During the pandemic, Ugandan schools were closed for nearly two years, and just recently began reopening. In fact, according to the Ministry of Education, up to 30% of students will never return to school, a tragic situation for the children, as well as for the country. During the lockdown, most students could not access any reading materials and most homes do not contain books. Let There Be Light International and Solar Health Uganda realized that together, we could donate light and hope to students in our service areas. Thanks to a productive partnership with Enjuba, hundreds of children now have safe lighting at home and a book to share with their families and friends.
The solar lights, outreach and project implementation are funded by LTBLI (www.lettherebelightinternational.org), while the colorful and locally produced children’s books are provided by the Enjuba. KACCAD, a local community development organization administers Lights4Literacy, and Solar Health Uganda (www.solarhealthuganda.org) implements the project in partnership with the Enjuba team. The project targets children belonging to off-grid households. Each child receives one solar light and an assortment of books. If there are multiple children in the same household, each child gets her/his/their own books, but each household receives only one solar light which can be shared by all of the children. For LTBLI’s records and to facilitate monitoring and evaluation efforts, data is collected from parents and guardians including demographics, contact numbers, current type of energy used for household lighting, and levels of weekly expenditure on household lighting. We also ask whether there exist respiratory-related health problems among the household members, and if any member of the household has ever suffered a burn while using, for example, a wax candle or kerosene lamp.
Lights4Literacy has distributed 700 solar lights and benefitted approximately 3,500 people in the 700 households.
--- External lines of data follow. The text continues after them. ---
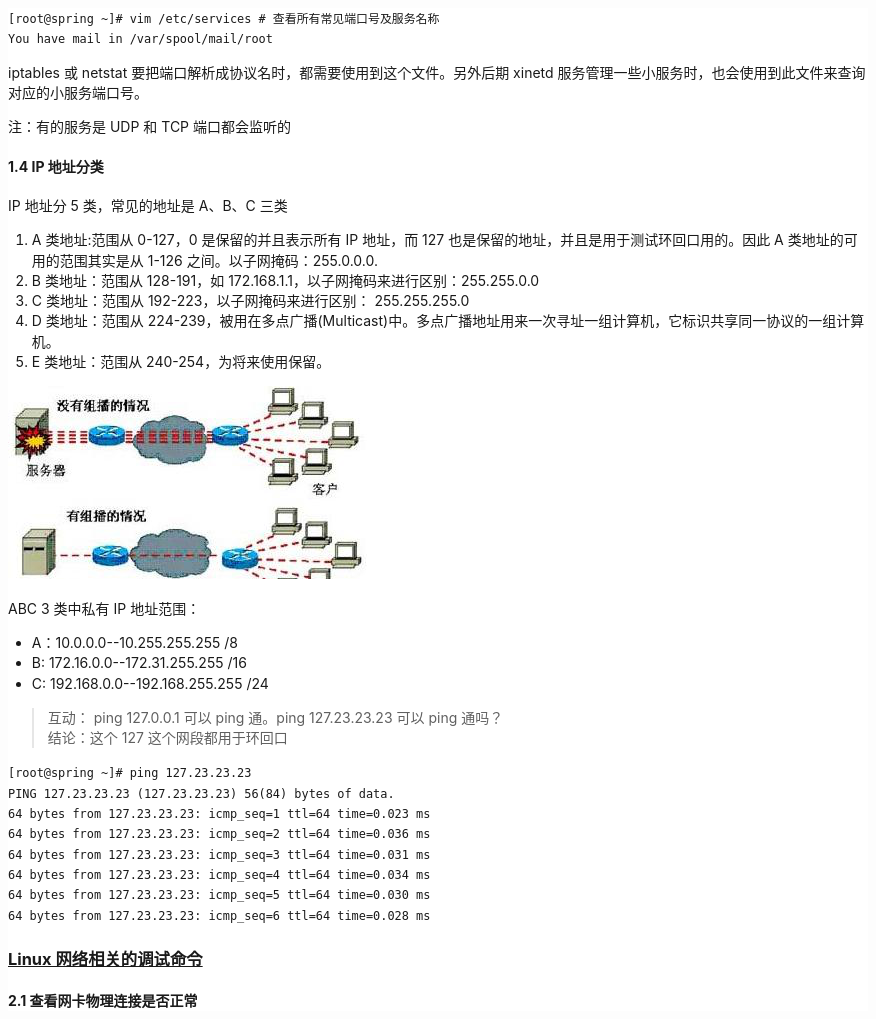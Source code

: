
 ```
[root@spring ~]# vim /etc/services # 查看所有常见端口号及服务名称
You have mail in /var/spool/mail/root
```

iptables 或 netstat 要把端口解析成协议名时，都需要使用到这个文件。另外后期 xinetd 服务管理一些小服务时，也会使用到此文件来查询对应的小服务端口号。

注：有的服务是 UDP 和 TCP 端口都会监听的

#### 1.4 IP 地址分类

IP 地址分 5 类，常见的地址是 A、B、C 三类 

1. A 类地址:范围从 0-127，0 是保留的并且表示所有 IP 地址，而 127 也是保留的地址，并且是用于测试环回口用的。因此 A 类地址的可用的范围其实是从 1-126 之间。以子网掩码：255.0.0.0.
1. B 类地址：范围从 128-191，如 172.168.1.1，以子网掩码来进行区别：255.255.0.0
1. C 类地址：范围从 192-223，以子网掩码来进行区别： 255.255.255.0
1. D 类地址：范围从 224-239，被用在多点广播(Multicast)中。多点广播地址用来一次寻址一组计算机，它标识共享同一协议的一组计算机。
1. E 类地址：范围从 240-254，为将来使用保留。

![](./img/ip-type.png)

ABC 3 类中私有 IP 地址范围：

* A：10.0.0.0--10.255.255.255 /8
* B: 172.16.0.0--172.31.255.255 /16
* C: 192.168.0.0--192.168.255.255 /24

> 互动： ping 127.0.0.1 可以 ping 通。ping 127.23.23.23 可以 ping 通吗？  
> 结论：这个 127 这个网段都用于环回口

```
[root@spring ~]# ping 127.23.23.23
PING 127.23.23.23 (127.23.23.23) 56(84) bytes of data.
64 bytes from 127.23.23.23: icmp_seq=1 ttl=64 time=0.023 ms
64 bytes from 127.23.23.23: icmp_seq=2 ttl=64 time=0.036 ms
64 bytes from 127.23.23.23: icmp_seq=3 ttl=64 time=0.031 ms
64 bytes from 127.23.23.23: icmp_seq=4 ttl=64 time=0.034 ms
64 bytes from 127.23.23.23: icmp_seq=5 ttl=64 time=0.030 ms
64 bytes from 127.23.23.23: icmp_seq=6 ttl=64 time=0.028 ms
```

### <a href="#networkCommand" id="networkCommand">Linux 网络相关的调试命令</a>

#### 2.1 查看网卡物理连接是否正常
The usage of solar lights has enabled the households not only to reduce their lighting expenses but also to improve the general health status of the entire family through reduced exposure to polluted air.
Siriman resides in Wakiso, Uganda and is a Field Research Analyst for Solar Health Uganda. He creates survey tools and analyzes data from the field while supporting various Solar Health Uganda projects in all their phases. He has a background in Environmental Agriculture and a degree from Makerere University in Kampala.